▶ EXTRACTED INFORMATION
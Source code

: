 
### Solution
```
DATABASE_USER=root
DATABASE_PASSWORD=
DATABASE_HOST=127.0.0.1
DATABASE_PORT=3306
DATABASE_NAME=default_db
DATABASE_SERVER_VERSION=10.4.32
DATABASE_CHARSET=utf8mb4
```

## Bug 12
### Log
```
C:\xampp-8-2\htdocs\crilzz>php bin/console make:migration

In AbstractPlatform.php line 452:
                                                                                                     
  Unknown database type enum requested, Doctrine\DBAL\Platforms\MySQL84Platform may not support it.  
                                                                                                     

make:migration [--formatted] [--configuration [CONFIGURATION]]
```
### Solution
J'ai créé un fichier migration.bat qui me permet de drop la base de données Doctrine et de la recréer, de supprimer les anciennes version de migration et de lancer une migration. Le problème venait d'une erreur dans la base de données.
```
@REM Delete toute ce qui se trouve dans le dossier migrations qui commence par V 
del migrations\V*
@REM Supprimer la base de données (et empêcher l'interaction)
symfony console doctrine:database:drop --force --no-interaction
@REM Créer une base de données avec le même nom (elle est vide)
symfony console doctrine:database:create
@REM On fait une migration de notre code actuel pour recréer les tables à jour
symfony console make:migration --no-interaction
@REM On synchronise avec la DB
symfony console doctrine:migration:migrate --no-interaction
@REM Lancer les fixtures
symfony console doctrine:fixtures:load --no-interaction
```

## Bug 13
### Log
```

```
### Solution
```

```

...

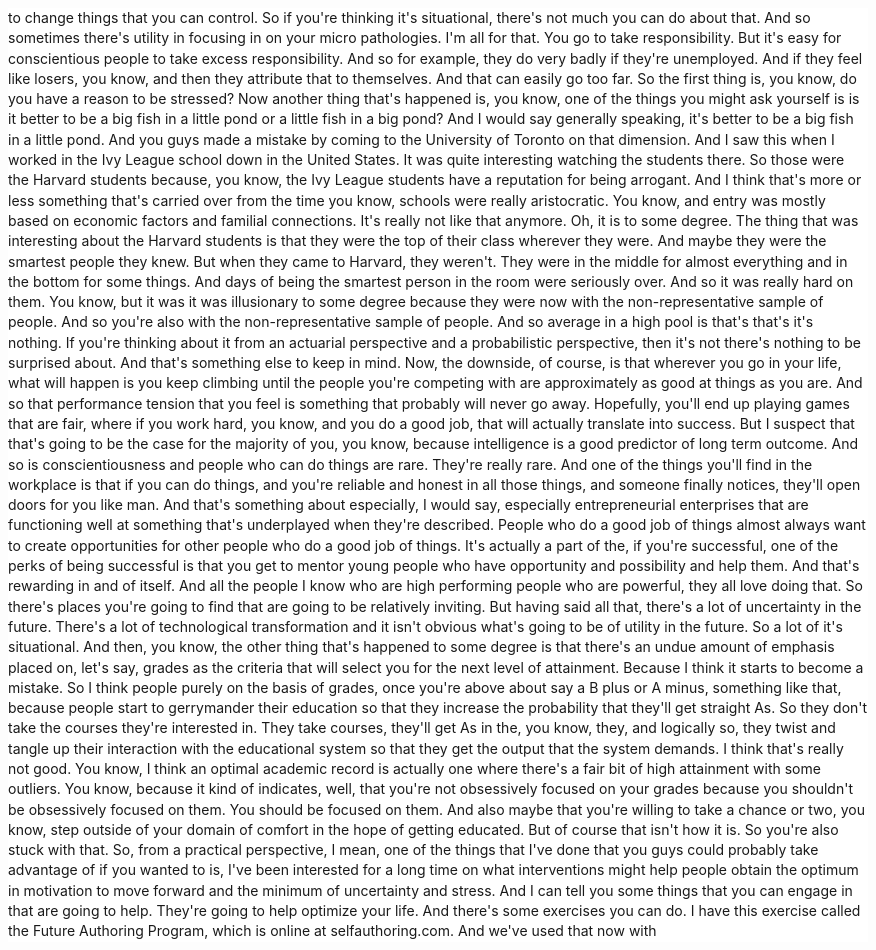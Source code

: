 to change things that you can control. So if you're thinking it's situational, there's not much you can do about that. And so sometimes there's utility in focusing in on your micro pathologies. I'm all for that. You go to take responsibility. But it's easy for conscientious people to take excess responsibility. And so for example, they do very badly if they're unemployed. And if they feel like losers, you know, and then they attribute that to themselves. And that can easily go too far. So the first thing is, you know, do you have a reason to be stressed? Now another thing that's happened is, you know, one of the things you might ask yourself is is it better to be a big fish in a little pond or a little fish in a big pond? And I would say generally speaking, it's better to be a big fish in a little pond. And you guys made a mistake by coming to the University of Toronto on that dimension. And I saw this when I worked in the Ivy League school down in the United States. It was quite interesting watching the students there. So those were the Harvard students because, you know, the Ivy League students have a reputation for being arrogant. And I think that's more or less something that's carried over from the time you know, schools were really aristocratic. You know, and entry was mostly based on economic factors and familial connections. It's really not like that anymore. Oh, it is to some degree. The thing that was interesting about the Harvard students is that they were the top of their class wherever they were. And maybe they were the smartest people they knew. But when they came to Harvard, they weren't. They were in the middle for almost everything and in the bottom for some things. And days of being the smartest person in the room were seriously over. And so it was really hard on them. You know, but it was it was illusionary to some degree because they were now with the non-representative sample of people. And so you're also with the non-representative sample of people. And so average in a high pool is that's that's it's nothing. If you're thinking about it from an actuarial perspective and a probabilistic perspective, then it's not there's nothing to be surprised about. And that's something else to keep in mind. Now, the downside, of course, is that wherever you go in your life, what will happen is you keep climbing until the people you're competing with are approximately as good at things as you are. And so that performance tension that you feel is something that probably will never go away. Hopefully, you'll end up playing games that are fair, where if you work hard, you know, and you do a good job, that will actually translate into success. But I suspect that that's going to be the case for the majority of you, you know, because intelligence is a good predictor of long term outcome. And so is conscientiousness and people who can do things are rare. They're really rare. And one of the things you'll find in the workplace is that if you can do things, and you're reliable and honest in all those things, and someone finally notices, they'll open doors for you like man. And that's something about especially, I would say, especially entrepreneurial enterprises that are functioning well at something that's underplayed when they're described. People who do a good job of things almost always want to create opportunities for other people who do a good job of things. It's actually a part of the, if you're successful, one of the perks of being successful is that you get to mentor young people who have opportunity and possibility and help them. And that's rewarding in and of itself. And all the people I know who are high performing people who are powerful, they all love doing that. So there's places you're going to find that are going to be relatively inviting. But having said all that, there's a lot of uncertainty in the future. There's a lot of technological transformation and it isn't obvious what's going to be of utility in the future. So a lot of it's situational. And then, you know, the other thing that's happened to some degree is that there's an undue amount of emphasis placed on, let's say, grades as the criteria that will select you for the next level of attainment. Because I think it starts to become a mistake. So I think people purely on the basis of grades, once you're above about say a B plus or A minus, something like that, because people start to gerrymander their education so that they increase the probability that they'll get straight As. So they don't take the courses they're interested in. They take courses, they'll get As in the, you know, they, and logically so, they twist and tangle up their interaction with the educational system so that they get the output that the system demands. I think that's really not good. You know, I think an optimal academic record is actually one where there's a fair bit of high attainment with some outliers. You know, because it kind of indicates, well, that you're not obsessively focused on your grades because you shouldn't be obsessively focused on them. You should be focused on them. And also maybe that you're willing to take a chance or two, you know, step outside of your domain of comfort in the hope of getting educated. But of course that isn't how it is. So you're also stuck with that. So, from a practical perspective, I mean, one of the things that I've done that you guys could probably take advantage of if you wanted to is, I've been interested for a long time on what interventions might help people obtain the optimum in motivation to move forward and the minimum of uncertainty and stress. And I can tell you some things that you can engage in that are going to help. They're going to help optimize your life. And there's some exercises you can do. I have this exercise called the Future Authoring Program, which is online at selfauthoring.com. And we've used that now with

...

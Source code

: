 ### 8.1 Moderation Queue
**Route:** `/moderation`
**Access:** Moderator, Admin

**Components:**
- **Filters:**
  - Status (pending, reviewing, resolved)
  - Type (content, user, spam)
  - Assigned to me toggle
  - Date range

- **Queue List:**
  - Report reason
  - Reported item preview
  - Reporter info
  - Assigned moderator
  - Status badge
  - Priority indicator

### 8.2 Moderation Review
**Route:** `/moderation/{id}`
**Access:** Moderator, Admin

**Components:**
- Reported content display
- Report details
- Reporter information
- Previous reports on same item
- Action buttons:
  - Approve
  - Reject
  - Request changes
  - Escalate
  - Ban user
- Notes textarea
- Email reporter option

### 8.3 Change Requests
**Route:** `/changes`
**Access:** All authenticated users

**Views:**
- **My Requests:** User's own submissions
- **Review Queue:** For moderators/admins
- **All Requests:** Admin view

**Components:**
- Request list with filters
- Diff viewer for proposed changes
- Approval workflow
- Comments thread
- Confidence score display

▶ WHAT YOU WILL DO
Out of the entries, pull every line that mentions "fixtures".

▶ TASK ANSWER
@REM Lancer les fixtures
symfony console doctrine:fixtures:load --no-interaction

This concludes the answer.